Saved entries:
——————————

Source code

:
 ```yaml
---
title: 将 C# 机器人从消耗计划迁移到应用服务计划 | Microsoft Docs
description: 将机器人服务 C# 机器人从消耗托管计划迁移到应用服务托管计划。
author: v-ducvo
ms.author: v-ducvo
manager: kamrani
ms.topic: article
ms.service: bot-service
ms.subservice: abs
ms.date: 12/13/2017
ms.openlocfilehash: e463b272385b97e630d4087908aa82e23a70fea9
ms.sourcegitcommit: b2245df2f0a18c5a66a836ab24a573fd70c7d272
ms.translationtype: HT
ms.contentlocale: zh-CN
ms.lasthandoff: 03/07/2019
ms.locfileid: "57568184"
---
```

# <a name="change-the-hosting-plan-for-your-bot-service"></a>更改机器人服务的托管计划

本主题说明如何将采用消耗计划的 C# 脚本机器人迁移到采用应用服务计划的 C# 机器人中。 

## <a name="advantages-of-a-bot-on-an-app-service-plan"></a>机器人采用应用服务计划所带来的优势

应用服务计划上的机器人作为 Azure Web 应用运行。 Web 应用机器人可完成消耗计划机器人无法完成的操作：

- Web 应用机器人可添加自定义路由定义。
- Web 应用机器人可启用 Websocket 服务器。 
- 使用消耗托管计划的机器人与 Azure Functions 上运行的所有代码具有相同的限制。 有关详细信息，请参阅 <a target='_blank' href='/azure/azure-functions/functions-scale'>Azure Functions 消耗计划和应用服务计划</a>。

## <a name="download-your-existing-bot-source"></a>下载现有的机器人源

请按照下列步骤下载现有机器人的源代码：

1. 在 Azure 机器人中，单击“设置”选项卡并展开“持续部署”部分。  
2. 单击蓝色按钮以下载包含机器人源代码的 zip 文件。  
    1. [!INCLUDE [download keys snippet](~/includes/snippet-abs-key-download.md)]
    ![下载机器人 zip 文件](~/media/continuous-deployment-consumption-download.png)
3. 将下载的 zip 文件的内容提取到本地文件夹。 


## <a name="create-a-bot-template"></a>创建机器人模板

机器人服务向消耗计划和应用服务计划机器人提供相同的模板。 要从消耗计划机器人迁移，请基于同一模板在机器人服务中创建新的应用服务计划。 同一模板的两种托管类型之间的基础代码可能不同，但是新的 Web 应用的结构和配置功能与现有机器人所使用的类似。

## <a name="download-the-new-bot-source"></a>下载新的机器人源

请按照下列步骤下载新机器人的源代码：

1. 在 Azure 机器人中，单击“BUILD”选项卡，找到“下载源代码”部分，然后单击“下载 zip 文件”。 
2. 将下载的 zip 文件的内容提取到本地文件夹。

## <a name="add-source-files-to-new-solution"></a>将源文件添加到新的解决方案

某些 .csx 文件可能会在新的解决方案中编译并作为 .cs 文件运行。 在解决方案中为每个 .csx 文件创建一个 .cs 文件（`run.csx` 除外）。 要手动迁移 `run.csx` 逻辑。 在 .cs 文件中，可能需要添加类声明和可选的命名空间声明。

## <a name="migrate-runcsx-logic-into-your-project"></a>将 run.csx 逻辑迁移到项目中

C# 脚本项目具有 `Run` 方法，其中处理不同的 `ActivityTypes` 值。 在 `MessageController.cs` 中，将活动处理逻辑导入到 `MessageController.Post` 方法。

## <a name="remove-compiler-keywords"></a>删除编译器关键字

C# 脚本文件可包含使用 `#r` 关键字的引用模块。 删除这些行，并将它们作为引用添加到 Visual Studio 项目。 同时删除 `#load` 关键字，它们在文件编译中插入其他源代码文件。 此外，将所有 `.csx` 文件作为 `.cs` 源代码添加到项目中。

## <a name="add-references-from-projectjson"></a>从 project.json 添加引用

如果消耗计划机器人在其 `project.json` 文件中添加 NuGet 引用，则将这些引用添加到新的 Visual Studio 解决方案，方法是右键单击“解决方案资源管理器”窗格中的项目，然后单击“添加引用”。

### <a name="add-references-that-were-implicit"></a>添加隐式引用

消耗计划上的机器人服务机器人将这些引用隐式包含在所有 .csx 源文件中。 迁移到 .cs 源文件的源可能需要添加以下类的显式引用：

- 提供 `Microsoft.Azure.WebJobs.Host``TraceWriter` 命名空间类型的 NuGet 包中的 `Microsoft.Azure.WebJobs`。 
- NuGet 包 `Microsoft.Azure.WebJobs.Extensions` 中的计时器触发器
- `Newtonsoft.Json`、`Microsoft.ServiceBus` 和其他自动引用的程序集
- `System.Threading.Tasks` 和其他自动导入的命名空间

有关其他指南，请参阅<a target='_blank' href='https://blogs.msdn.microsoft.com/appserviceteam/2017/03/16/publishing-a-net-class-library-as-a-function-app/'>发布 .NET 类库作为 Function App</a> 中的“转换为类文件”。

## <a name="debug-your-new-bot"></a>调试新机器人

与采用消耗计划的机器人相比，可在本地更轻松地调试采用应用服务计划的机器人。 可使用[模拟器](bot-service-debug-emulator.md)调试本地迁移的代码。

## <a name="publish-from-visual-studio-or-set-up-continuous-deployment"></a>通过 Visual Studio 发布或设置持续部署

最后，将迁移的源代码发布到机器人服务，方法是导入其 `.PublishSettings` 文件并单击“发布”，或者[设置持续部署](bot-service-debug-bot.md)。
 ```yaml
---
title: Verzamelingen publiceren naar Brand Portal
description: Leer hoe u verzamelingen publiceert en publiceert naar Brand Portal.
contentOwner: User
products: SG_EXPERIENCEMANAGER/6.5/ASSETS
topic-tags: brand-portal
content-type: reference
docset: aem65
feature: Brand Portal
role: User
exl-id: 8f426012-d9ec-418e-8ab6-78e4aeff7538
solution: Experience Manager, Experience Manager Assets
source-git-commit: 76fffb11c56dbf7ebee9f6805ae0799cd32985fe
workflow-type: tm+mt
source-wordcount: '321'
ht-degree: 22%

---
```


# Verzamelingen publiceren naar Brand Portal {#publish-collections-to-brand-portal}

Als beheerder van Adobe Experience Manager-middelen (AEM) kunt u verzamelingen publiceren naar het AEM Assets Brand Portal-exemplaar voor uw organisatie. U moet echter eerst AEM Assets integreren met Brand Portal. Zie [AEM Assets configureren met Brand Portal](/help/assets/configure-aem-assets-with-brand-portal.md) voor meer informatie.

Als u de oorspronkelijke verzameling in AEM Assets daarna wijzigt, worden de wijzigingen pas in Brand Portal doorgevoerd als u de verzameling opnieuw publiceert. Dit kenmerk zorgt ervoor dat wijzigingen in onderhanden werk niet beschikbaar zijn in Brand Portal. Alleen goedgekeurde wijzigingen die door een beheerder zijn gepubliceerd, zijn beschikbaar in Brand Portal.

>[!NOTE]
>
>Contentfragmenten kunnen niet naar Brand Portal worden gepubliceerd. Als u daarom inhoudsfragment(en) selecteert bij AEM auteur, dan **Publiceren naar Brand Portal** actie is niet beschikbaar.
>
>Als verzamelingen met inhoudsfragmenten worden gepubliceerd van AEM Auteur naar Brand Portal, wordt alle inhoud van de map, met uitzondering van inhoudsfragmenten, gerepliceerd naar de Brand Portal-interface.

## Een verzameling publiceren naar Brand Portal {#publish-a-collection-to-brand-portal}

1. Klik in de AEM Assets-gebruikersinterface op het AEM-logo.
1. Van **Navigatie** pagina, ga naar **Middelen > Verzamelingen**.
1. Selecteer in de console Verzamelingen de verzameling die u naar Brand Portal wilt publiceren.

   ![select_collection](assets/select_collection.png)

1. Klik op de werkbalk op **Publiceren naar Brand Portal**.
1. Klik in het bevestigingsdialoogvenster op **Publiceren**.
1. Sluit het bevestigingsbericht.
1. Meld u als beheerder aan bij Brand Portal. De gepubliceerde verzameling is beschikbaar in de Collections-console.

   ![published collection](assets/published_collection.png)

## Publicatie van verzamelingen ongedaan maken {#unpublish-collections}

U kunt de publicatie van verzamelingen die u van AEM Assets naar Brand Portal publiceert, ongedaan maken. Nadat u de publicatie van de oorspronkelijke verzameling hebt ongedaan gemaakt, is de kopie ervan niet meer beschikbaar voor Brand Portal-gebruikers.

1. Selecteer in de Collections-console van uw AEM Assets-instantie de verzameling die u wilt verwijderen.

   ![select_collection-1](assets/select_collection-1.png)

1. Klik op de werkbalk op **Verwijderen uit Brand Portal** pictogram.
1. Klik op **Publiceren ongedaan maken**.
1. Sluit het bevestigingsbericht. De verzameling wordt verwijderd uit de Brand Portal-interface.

——————————

— Work order —
Write down again, exactly as given, only the lines above that fall from the line with "某些 .csx 文件可能会在新的解决方案中编译并作为" to the line with "消耗计划上的机器人服务机器人将这些引用隐式包含在所有 .csx 源文件中。", inclusive.

— Answer space —
某些 .csx 文件可能会在新的解决方案中编译并作为 .cs 文件运行。 在解决方案中为每个 .csx 文件创建一个 .cs 文件（`run.csx` 除外）。 要手动迁移 `run.csx` 逻辑。 在 .cs 文件中，可能需要添加类声明和可选的命名空间声明。

## <a name="migrate-runcsx-logic-into-your-project"></a>将 run.csx 逻辑迁移到项目中

C# 脚本项目具有 `Run` 方法，其中处理不同的 `ActivityTypes` 值。 在 `MessageController.cs` 中，将活动处理逻辑导入到 `MessageController.Post` 方法。

## <a name="remove-compiler-keywords"></a>删除编译器关键字

C# 脚本文件可包含使用 `#r` 关键字的引用模块。 删除这些行，并将它们作为引用添加到 Visual Studio 项目。 同时删除 `#load` 关键字，它们在文件编译中插入其他源代码文件。 此外，将所有 `.csx` 文件作为 `.cs` 源代码添加到项目中。

## <a name="add-references-from-projectjson"></a>从 project.json 添加引用

如果消耗计划机器人在其 `project.json` 文件中添加 NuGet 引用，则将这些引用添加到新的 Visual Studio 解决方案，方法是右键单击“解决方案资源管理器”窗格中的项目，然后单击“添加引用”。

### <a name="add-references-that-were-implicit"></a>添加隐式引用

消耗计划上的机器人服务机器人将这些引用隐式包含在所有 .csx 源文件中。 迁移到 .cs 源文件的源可能需要添加以下类的显式引用：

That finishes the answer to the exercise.